It’s hard to write about anything else today with news from The Supreme Court: the decision to uphold the Affordable Care Act. As a pediatrician and mom this isn’t about politics for me. It’s about the assurance that pediatric patients (my children included) can get the care they need. And that we work to make care affordable. Below are a few thoughts & quotes that have helped me understand how the decision will affect care for our children in the United States.

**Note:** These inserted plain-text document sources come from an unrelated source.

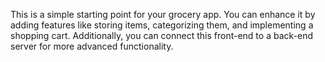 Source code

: This is a simple starting point for your grocery app. You can enhance it by adding features like storing items, categorizing them, and implementing a shopping cart. Additionally, you can connect this front-end to a back-end server for more advanced functionality.
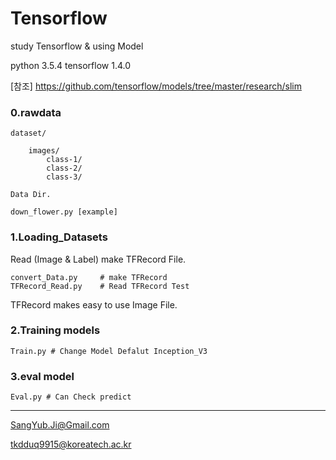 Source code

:﻿# Tensorflow

study Tensorflow & using Model

python 3.5.4
tensorflow 1.4.0

[참조]
https://github.com/tensorflow/models/tree/master/research/slim


### 0.rawdata

    dataset/
        
        images/
            class-1/
            class-2/
            class-3/

    Data Dir.
    
    down_flower.py [example]
   

### 1.Loading_Datasets

Read (Image & Label)  make TFRecord File. 

    convert_Data.py     # make TFRecord
    TFRecord_Read.py    # Read TFRecord Test

TFRecord  makes easy to use Image File.    

### 2.Training models

    Train.py # Change Model Defalut Inception_V3
    
### 3.eval model

    Eval.py # Can Check predict 
    


----------------------------------
SangYub.Ji@Gmail.com

tkdduq9915@koreatech.ac.kr
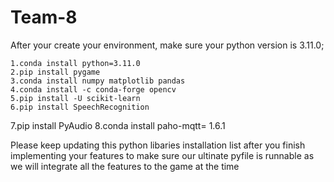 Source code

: # Team-8

After your create your environment, make sure your python version is 3.11.0; 
	
	1.conda install python=3.11.0
	2.pip install pygame
	3.conda install numpy matplotlib pandas
	4.conda install -c conda-forge opencv
	5.pip install -U scikit-learn
	6.pip install SpeechRecognition
  7.pip install PyAudio
  8.conda install paho-mqtt= 1.6.1


Please keep updating this python libaries installation list after you finish implementing your features to make sure our ultinate pyfile is runnable as we will integrate all the features to the game at the time
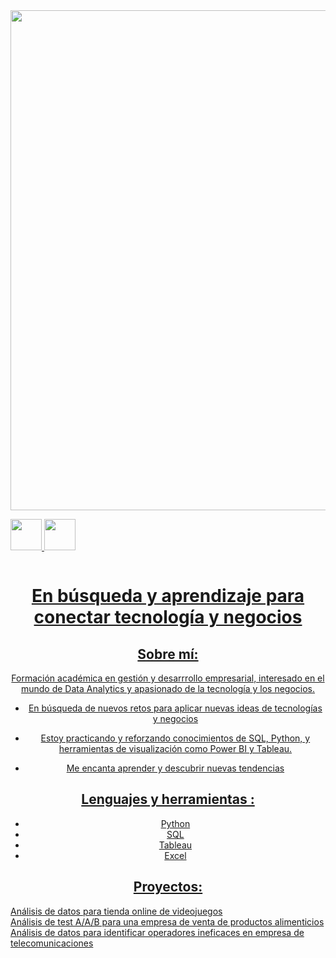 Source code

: 
  <img decoding="async" src="https://github.com/user-attachments/assets/4d211346-d82c-4bf6-86b6-bff5ad5b6b13" width="800"/>

  <a href="https://www.linkedin.com/in/juan-esteban-macias-balboa-7567ab223/"><img decoding="async" src="https://github.com/user-attachments/assets/1afa88ee-eb94-40a1-b2e4-c503896e0e17" width="50"> 
  <a href="https://github.com/JuanEMacias"><img decoding="async" src="https://github.com/user-attachments/assets/bd4a6384-caf3-4641-a953-a6c9cf0298ef" width="50"> 

<div id="badges" align="center">
<img decoding="async" src="https://visitor-badge-reloaded.herokuapp.com/badge?page_id=JuanEMacias.JuanEMacias&color=00cf00" alt=""/><h1>
  En búsqueda y aprendizaje para conectar tecnología y negocios 

  

## Sobre mí:

Formación académica en gestión y desarrrollo empresarial, interesado en el mundo de Data Analytics y apasionado de la tecnología y los negocios.  

*  En búsqueda de nuevos retos para aplicar nuevas ideas de tecnologías y negocios 

* Estoy practicando y reforzando conocimientos de SQL, Python, y herramientas de visualización como Power BI y Tableau.

* Me encanta aprender y descubrir nuevas tendencias 


## Lenguajes y herramientas :

* Python
* SQL
* Tableau
* Excel

## Proyectos:
<div id="projects" align="left">
    <a HREF="https://github.com/JuanEMacias/Analisis_tienda_online_videojuegos"> Análisis de datos para tienda online de videojuegos<br>  </a>
    <a HREF="https://github.com/JuanEMacias/Test_A-A-B"> Análisis de test A/A/B para una empresa de venta de productos alimenticios <br> </a>
    <a HREF="https://github.com/JuanEMacias/Data_analyst_proyecto_integral"> Análisis de datos para identificar operadores ineficaces en empresa de telecomunicaciones<br></a>
</div>
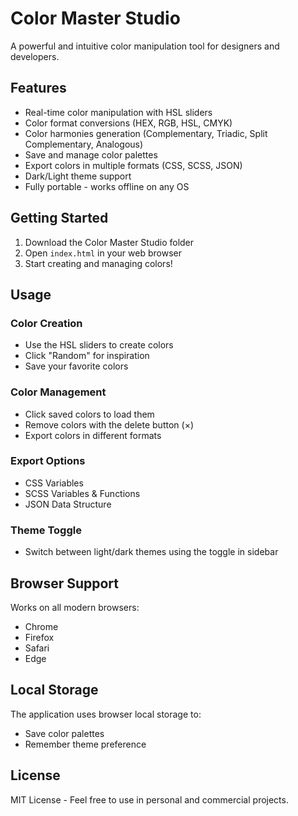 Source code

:# Color Master Studio

A powerful and intuitive color manipulation tool for designers and developers.

## Features

- Real-time color manipulation with HSL sliders
- Color format conversions (HEX, RGB, HSL, CMYK) 
- Color harmonies generation (Complementary, Triadic, Split Complementary, Analogous)
- Save and manage color palettes
- Export colors in multiple formats (CSS, SCSS, JSON)
- Dark/Light theme support
- Fully portable - works offline on any OS

## Getting Started

1. Download the Color Master Studio folder
2. Open `index.html` in your web browser
3. Start creating and managing colors!

## Usage

### Color Creation
- Use the HSL sliders to create colors
- Click "Random" for inspiration
- Save your favorite colors

### Color Management  
- Click saved colors to load them
- Remove colors with the delete button (×)
- Export colors in different formats

### Export Options
- CSS Variables
- SCSS Variables & Functions  
- JSON Data Structure

### Theme Toggle
- Switch between light/dark themes using the toggle in sidebar

## Browser Support

Works on all modern browsers:
- Chrome
- Firefox  
- Safari
- Edge

## Local Storage

The application uses browser local storage to:
- Save color palettes
- Remember theme preference

## License

MIT License - Feel free to use in personal and commercial projects.
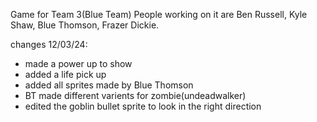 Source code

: Game for Team 3(Blue Team)
People working on it are Ben Russell, Kyle Shaw, Blue Thomson, Frazer Dickie.

changes 12/03/24:
- made a power up to show
- added a life pick up
- added all sprites made by Blue Thomson
- BT made different varients for zombie(undeadwalker)
- edited the goblin bullet sprite to look in the right direction
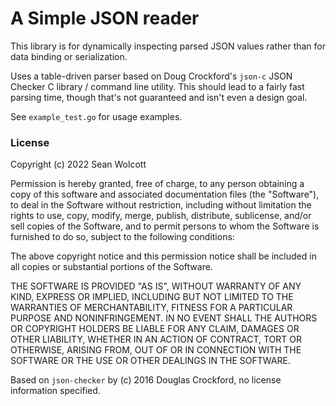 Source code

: # A Simple JSON reader

This library is for dynamically inspecting parsed JSON values rather than for data binding or serialization.

Uses a table-driven parser based on Doug Crockford's `json-c` JSON Checker C library / command line utility. This should
lead to a fairly fast parsing time, though that's not guaranteed and isn't even a design goal.

See `example_test.go` for usage examples.

### License

Copyright (c) 2022 Sean Wolcott

Permission is hereby granted, free of charge, to any person obtaining a copy
of this software and associated documentation files (the "Software"), to deal
in the Software without restriction, including without limitation the rights
to use, copy, modify, merge, publish, distribute, sublicense, and/or sell
copies of the Software, and to permit persons to whom the Software is
furnished to do so, subject to the following conditions:

The above copyright notice and this permission notice shall be included in all
copies or substantial portions of the Software.

THE SOFTWARE IS PROVIDED "AS IS", WITHOUT WARRANTY OF ANY KIND, EXPRESS OR
IMPLIED, INCLUDING BUT NOT LIMITED TO THE WARRANTIES OF MERCHANTABILITY,
FITNESS FOR A PARTICULAR PURPOSE AND NONINFRINGEMENT. IN NO EVENT SHALL THE
AUTHORS OR COPYRIGHT HOLDERS BE LIABLE FOR ANY CLAIM, DAMAGES OR OTHER
LIABILITY, WHETHER IN AN ACTION OF CONTRACT, TORT OR OTHERWISE, ARISING FROM,
OUT OF OR IN CONNECTION WITH THE SOFTWARE OR THE USE OR OTHER DEALINGS IN THE
SOFTWARE.

Based on `json-checker` by (c) 2016 Douglas Crockford, no license information specified.
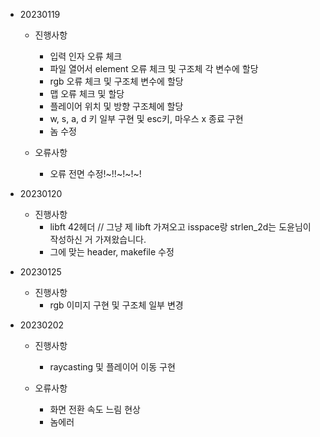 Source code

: * 20230119
	* 진행사항
		* 입력 인자 오류 체크
		* 파일 열어서 element 오류 체크 및 구조체 각 변수에 할당
		* rgb 오류 체크 및 구조체 변수에 할당
		* 맵 오류 체크 및 할당
		* 플레이어 위치 및 방향 구조체에 할당
		* w, s, a, d 키 일부 구현 및 esc키, 마우스 x 종료 구현
		* 놈 수정

	* 오류사항
		* 오류 전면 수정!~!!~!~!~!

* 20230120
	* 진행사항
		* libft 42헤더 // 그냥 제 libft 가져오고 isspace랑 strlen_2d는 도윤님이 작성하신 거 가져왔습니다.
		* 그에 맞는 header, makefile 수정

* 20230125
	* 진행사항
		* rgb 이미지 구현 및 구조체 일부 변경

* 20230202
	* 진행사항
		* raycasting 및 플레이어 이동 구현
	
	* 오류사항
		* 화면 전환 속도 느림 현상
		* 놈에러
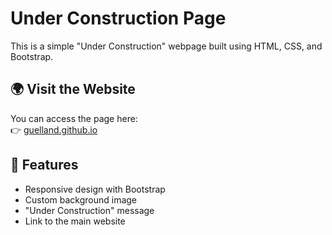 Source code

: # Under Construction Page

This is a simple "Under Construction" webpage built using HTML, CSS, and Bootstrap.

## 🌍 Visit the Website

You can access the page here:  
👉 [guelland.github.io](https://guelland.github.io//)

## 📌 Features

- Responsive design with Bootstrap  
- Custom background image  
- "Under Construction" message  
- Link to the main website  

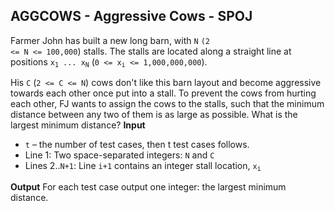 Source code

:## AGGCOWS - Aggressive Cows - SPOJ

Farmer John has built a new long barn, with <code>N</code> <code>(2 <= N <= 100,000</code>) stalls. The stalls are located along a straight line at positions <code>x<sub>1</sub> ... x<sub>N</sub></code> (<code>0 <= x<sub>i</sub> <= 1,000,000,000</code>).

His <code>C</code> (<code>2 <= C <= N</code>) cows don't like this barn layout and become aggressive towards each other once put into a stall. To prevent the cows from hurting each other, FJ wants to assign the cows to the stalls, such that the minimum distance between any two of them is as large as possible. What is the largest minimum distance?
<b>Input</b>
* <code>t</code> – the number of test cases, then t test cases follows.
* Line 1: Two space-separated integers: <code>N</code> and <code>C</code>
* Lines 2..<code>N+1</code>: Line <code>i+1</code> contains an integer stall location, <code>x<sub>i</sub></code>


<b>Output</b>
For each test case output one integer: the largest minimum distance.
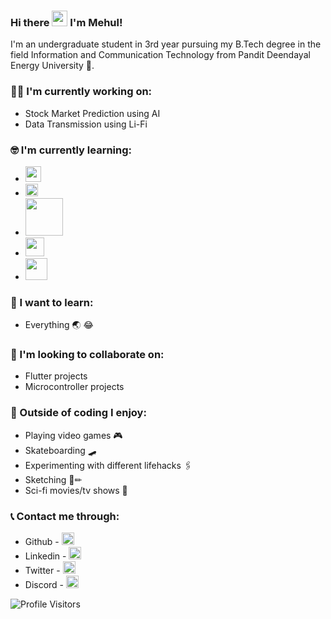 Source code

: ### Hi there <img src="https://media.giphy.com/media/hvRJCLFzcasrR4ia7z/giphy.gif" width="25px"> I'm Mehul!

I'm an undergraduate student in 3rd year pursuing my B.Tech degree in the field Information and Communication Technology from Pandit Deendayal Energy University 🏫.


### :technologist: I'm currently working on:

- Stock Market Prediction using AI
- Data Transmission using Li-Fi

### :nerd_face: I'm currently learning:

- <!Flutter><img src="https://i.imgur.com/yq2XvUS.png" height="25" width="auto">
- <!Dart><img src="https://i.imgur.com/l1NTJyu.png" height="20" width="auto">
- <!Java><img src="https://upload.wikimedia.org/wikipedia/en/3/30/Java_programming_language_logo.svg" height="60" width="auto">
- <!Arduino><img src="https://i.imgur.com/wlKcCJD.png" height="30" width="auto">
- <!Photoshop><img src="https://www.adobe.com/content/dam/cc/icons/psexpress_app_RGB-01.svg" height="35" width="auto">

### :thinking: I want to learn:

- Everything 🌏 😂

### 👯 I'm looking to collaborate on:

- Flutter projects
- Microcontroller projects

### 🧠 Outside of coding I enjoy:

- Playing video games 🎮
- Skateboarding 🛹
- Experimenting with different lifehacks 🖇
- Sketching 🔲✏
- Sci-fi movies/tv shows 🖖

### 📞 Contact me through:
- Github - [<img src='https://cdn.jsdelivr.net/npm/simple-icons@3.0.1/icons/github.svg' alt='github' height='20'>](https://github.com/mehulsudrik2310)</br>
- Linkedin - [<img src='https://cdn.jsdelivr.net/npm/simple-icons@3.0.1/icons/linkedin.svg' alt='linkedin' height='20'>](https://www.linkedin.com/in/mehul-sudrik-33851a198/)</br>
- Twitter - [<img src='https://cdn.jsdelivr.net/npm/simple-icons@3.0.1/icons/twitter.svg' alt='twitter' height='20'>](https://twitter.com/MehulSudrik)</br>
- Discord - [<img src='https://cdn.jsdelivr.net/npm/simple-icons@3.0.1/icons/discord.svg' alt='discord' height='20'>](https://discord.gg/EyeofHorus#1454)</br>

![Profile Visitors](https://gpvc.arturio.dev/mehulsudrik2310)  
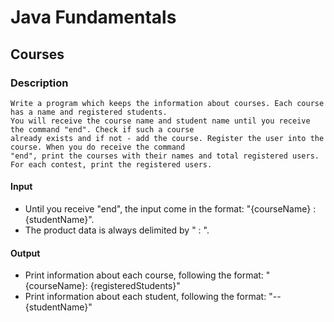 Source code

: # Java Fundamentals

## Courses

### Description
    Write a program which keeps the information about courses. Each course has a name and registered students.
    You will receive the course name and student name until you receive the command "end". Check if such a course
    already exists and if not - add the course. Register the user into the course. When you do receive the command
    "end", print the courses with their names and total registered users. For each contest, print the registered users.

#### Input 
- Until you receive "end", the input come in the format: "{courseName} : {studentName}". 
- The product data is always delimited by " : ". 

#### Output 
- Print information about each course, following the format: "{courseName}: {registeredStudents}" 
- Print information about each student, following the format: "-- {studentName}" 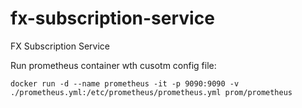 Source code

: # fx-subscription-service
FX Subscription Service

Run prometheus container wth cusotm config file:

`docker run -d --name prometheus -it -p 9090:9090 -v ./prometheus.yml:/etc/prometheus/prometheus.yml prom/prometheus`
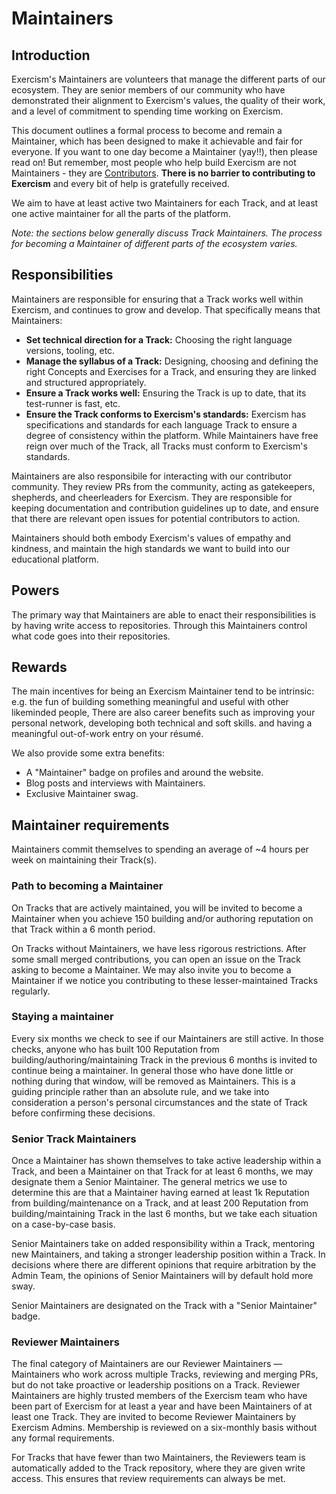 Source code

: # Maintainers

## Introduction

Exercism's Maintainers are volunteers that manage the different parts of our ecosystem.
They are senior members of our community who have demonstrated their alignment to Exercism's values, the quality of their work, and a level of commitment to spending time working on Exercism.

This document outlines a formal process to become and remain a Maintainer, which has been designed to make it achievable and fair for everyone.
If you want to one day become a Maintainer (yay!!), then please read on!
But remember, most people who help build Exercism are not Maintainers - they are [Contributors](./Contributors).
**There is no barrier to contributing to Exercism** and every bit of help is gratefully received.

We aim to have at least active two Maintainers for each Track, and at least one active maintainer for all the parts of the platform.

_Note: the sections below generally discuss Track Maintainers.
The process for becoming a Maintainer of different parts of the ecosystem varies._

## Responsibilities

Maintainers are responsible for ensuring that a Track works well within Exercism, and continues to grow and develop.
That specifically means that Maintainers:

- **Set technical direction for a Track:** Choosing the right language versions, tooling, etc.
- **Manage the syllabus of a Track:** Designing, choosing and defining the right Concepts and Exercises for a Track, and ensuring they are linked and structured appropriately.
- **Ensure a Track works well:** Ensuring the Track is up to date, that its test-runner is fast, etc.
- **Ensure the Track conforms to Exercism's standards:** Exercism has specifications and standards for each language Track to ensure a degree of consistency within the platform. While Maintainers have free reign over much of the Track, all Tracks must conform to Exercism's standards.

Maintainers are also responsibile for interacting with our contributor community.
They review PRs from the community, acting as gatekeepers, shepherds, and cheerleaders for Exercism.
They are responsible for keeping documentation and contribution guidelines up to date, and ensure that there are relevant open issues for potential contributors to action.

Maintainers should both embody Exercism's values of empathy and kindness, and maintain the high standards we want to build into our educational platform.

## Powers

The primary way that Maintainers are able to enact their responsibilities is by having write access to repositories.
Through this Maintainers control what code goes into their repositories.

## Rewards

The main incentives for being an Exercism Maintainer tend to be intrinsic: e.g. the fun of building something meaningful and useful with other likeminded people,
There are also career benefits such as improving your personal network, developing both technical and soft skills. and having a meaningful out-of-work entry on your résumé.

We also provide some extra benefits:

- A "Maintainer" badge on profiles and around the website.
- Blog posts and interviews with Maintainers.
- Exclusive Maintainer swag.

## Maintainer requirements

Maintainers commit themselves to spending an average of ~4 hours per week on maintaining their Track(s).

### Path to becoming a Maintainer

On Tracks that are actively maintained, you will be invited to become a Maintainer when you achieve 150 building and/or authoring reputation on that Track within a 6 month period.

On Tracks without Maintainers, we have less rigorous restrictions.
After some small merged contributions, you can open an issue on the Track asking to become a Maintainer.
We may also invite you to become a Maintainer if we notice you contributing to these lesser-maintained Tracks regularly.

### Staying a maintainer

Every six months we check to see if our Maintainers are still active.
In those checks, anyone who has built 100 Reputation from building/authoring/maintaining Track in the previous 6 months is invited to continue being a maintainer.
In general those who have done little or nothing during that window, will be removed as Maintainers.
This is a guiding principle rather than an absolute rule, and we take into consideration a person's personal circumstances and the state of Track before confirming these decisions.

### Senior Track Maintainers

Once a Maintainer has shown themselves to take active leadership within a Track, and been a Maintainer on that Track for at least 6 months, we may designate them a Senior Maintainer.
The general metrics we use to determine this are that a Maintainer having earned at least 1k Reputation from building/maintenance on a Track, and at least 200 Reputation from building/maintaining Track in the last 6 months, but we take each situation on a case-by-case basis.

Senior Maintainers take on added responsibility within a Track, mentoring new Maintainers, and taking a stronger leadership position within a Track.
In decisions where there are different opinions that require arbitration by the Admin Team, the opinions of Senior Maintainers will by default hold more sway.

Senior Maintainers are designated on the Track with a "Senior Maintainer" badge.

### Reviewer Maintainers

The final category of Maintainers are our Reviewer Maintainers — Maintainers who work across multiple Tracks, reviewing and merging PRs, but do not take proactive or leadership positions on a Track.
Reviewer Maintainers are highly trusted members of the Exercism team who have been part of Exercism for at least a year and have been Maintainers of at least one Track.
They are invited to become Reviewer Maintainers by Exercism Admins.
Membership is reviewed on a six-monthly basis without any formal requirements.

For Tracks that have fewer than two Maintainers, the Reviewers team is automatically added to the Track repository, where they are given write access.
This ensures that review requirements can always be met.
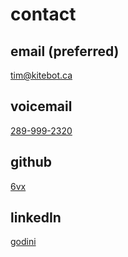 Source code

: # contact

## email (preferred)
tim@kitebot.ca

## voicemail 
[289-999-2320](tel:2899992320)

## github
[6vx](https://github.com/6vx)

## linkedIn
[godini](https://www.linkedin.com/in/godini/) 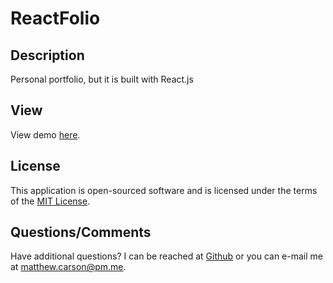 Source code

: # ReactFolio

## Description

Personal portfolio, but it is built with React.js


## View

View demo [here](https://youtu.be/HSua4689PHo).

## License

This application is open-sourced software and is licensed under the terms of the [MIT License](https://opensource.org/licenses/MIT).

## Questions/Comments
Have additional questions? I can be reached at [Github](https://github.com/mcarson24) or you can e-mail me at matthew.carson@pm.me. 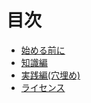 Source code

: # 目次

- [始める前に](./attention.md)
- [知識編](./knowledge/index.md)
- [実践編(穴埋め)](./exam/index.md)
- [ライセンス](./license.md)
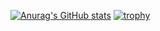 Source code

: [![Anurag's GitHub stats](https://github-readme-stats.vercel.app/api?username=narancia)](https://github.com/anuraghazra/github-readme-stats)
[![trophy](https://github-profile-trophy.vercel.app/?username=narancia&theme=onedark)](https://github.com/ryo-ma/github-profile-trophy)
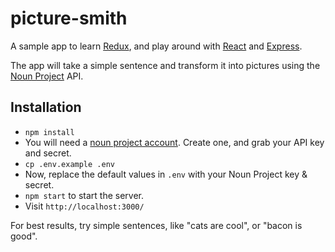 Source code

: # picture-smith
A sample app to learn [Redux](http://redux.js.org/), and play around with [React](https://facebook.github.io/react/) and [Express](http://expressjs.com/).

The app will take a simple sentence and transform it into pictures using the [Noun Project](https://thenounproject.com) API.

## Installation

- `npm install`
- You will need a [noun project account](https://thenounproject.com). Create one, and grab your API key and secret.
- `cp .env.example .env`
- Now, replace the default values in `.env` with your Noun Project key & secret.
- `npm start` to start the server.
- Visit `http://localhost:3000/`

For best results, try simple sentences, like "cats are cool", or "bacon is good".
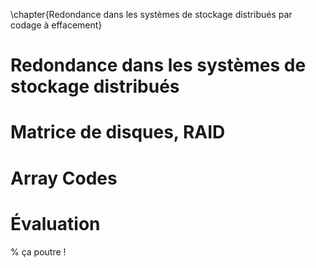 
\chapter{Redondance dans les systèmes de stockage distribués par codage à
effacement}



# Redondance dans les systèmes de stockage distribués



# Matrice de disques, RAID



# Array Codes



# Évaluation


% ça poutre !

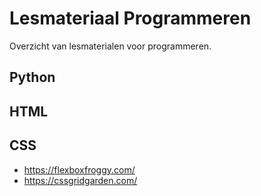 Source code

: # Lesmateriaal Programmeren
Overzicht van lesmaterialen voor programmeren.

## Python


## HTML


## CSS
* https://flexboxfroggy.com/
* https://cssgridgarden.com/

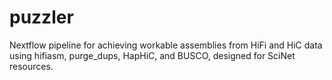 # puzzler
Nextflow pipeline for achieving workable assemblies from HiFi and HiC data using hifiasm, purge_dups, HapHiC, and BUSCO, designed for SciNet resources. 
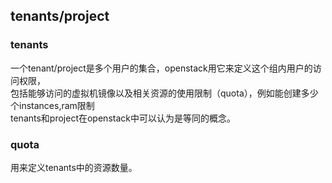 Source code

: tenants/project
---
### tenants
一个tenant/project是多个用户的集合，openstack用它来定义这个组内用户的访问权限，   
包括能够访问的虚拟机镜像以及相关资源的使用限制（quota），例如能创建多少个instances,ram限制   
tenants和project在openstack中可以认为是等同的概念。  

### quota 
用来定义tenants中的资源数量。  


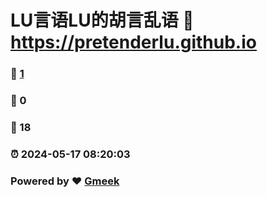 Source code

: # LU言语LU的胡言乱语 :link: https://pretenderlu.github.io 
### :page_facing_up: [1](https://pretenderlu.github.io/tag.html) 
### :speech_balloon: 0 
### :hibiscus: 18 
### :alarm_clock: 2024-05-17 08:20:03 
### Powered by :heart: [Gmeek](https://github.com/Meekdai/Gmeek)
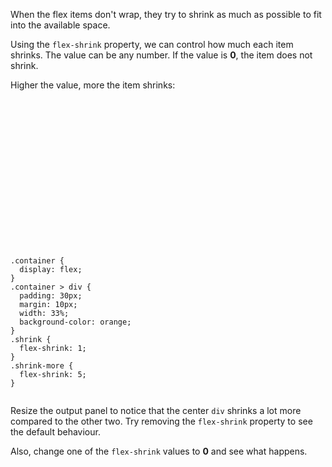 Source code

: When the flex items don't wrap,
they try to shrink as much as
possible to fit into the available
space.

Using the `flex-shrink` property,
we can control how much each item shrinks.
The value can be any number.
If the value is **0**,
the item does not shrink.

Higher the value, more the item shrinks:

<Editor lang="css">
<code>
<panel lang="html">
<div class="container">
  <div class="shrink">
  </div>
  <div class="shrink-more">
  </div>
  <div class="shrink">
  </div>
</div>
</panel>
<panel lang="css">
.container {
  display: flex;
}
.container > div {
  padding: 30px;
  margin: 10px;
  width: 33%;
  background-color: orange;
}
.shrink {
  flex-shrink: 1;
}
.shrink-more {
  flex-shrink: 5;
}
</panel>
</code>
</Editor>

Resize the output panel to notice
that the center `div` shrinks a
lot more compared to the other
two. Try removing the `flex-shrink`
property to see the default behaviour.

Also, change one of the
`flex-shrink` values to **0**
and see what happens.
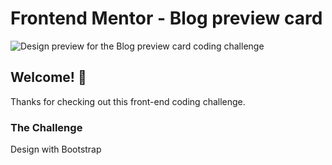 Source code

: # Frontend Mentor - Blog preview card

![Design preview for the Blog preview card coding challenge](./preview.jpg)

## Welcome! 👋

Thanks for checking out this front-end coding challenge.

### The Challenge
Design with Bootstrap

First off, more children will have access to health care. Children will maintain insurance for longer periods of time. And children who have congenital and chronic health conditions won’t lose their care. The majority ruling preserves key child health provisions including the law’s protections against pre-existing condition exclusions. Dr Robert Block, President of the American Academy of Pediatrics said:

Since the Affordable Care Act took effect, millions of children with pre-existing conditions gained health care coverage; 14 million children with private insurance received preventive health services with no co-pay; and 3.1 million more young adults gained coverage through their parents’ plans. These are just a few of the law’s investments in child health, with many more set to take effect over the next few years as affirmed by today’s decision.

I really appreciated this one paragraph explanation of the individual mandate from the SCOTUSBlog (via The Atlantic):

In Plain English: The Affordable Care Act, including its individual mandate that virtually all Americans buy health insurance, is constitutional. There were not five votes to uphold it on the ground that Congress could use its power to regulate commerce between the states to require everyone to buy health insurance. However, five Justices agreed that the penalty that someone must pay if he refuses to buy insurance is a kind of tax that Congress can impose using its taxing power. That is all that matters. Because the mandate survives, the Court did not need to decide what other parts of the statute were constitutional, except for a provision that required states to comply with new eligibility requirements for Medicaid or risk losing their funding. On that question, the Court held that the provision is constitutional as long as states would only lose new funds if they didn’t comply with the new requirements, rather than all of their funding.

I hope to understand more about the frustrations people have with the Affordable Care Act, too — especially as they relate to pediatric care.

What did today’s decision mean to your family? Will your children have improved access to health care? Did you feel a sense of relief?  Did you feel the opposite?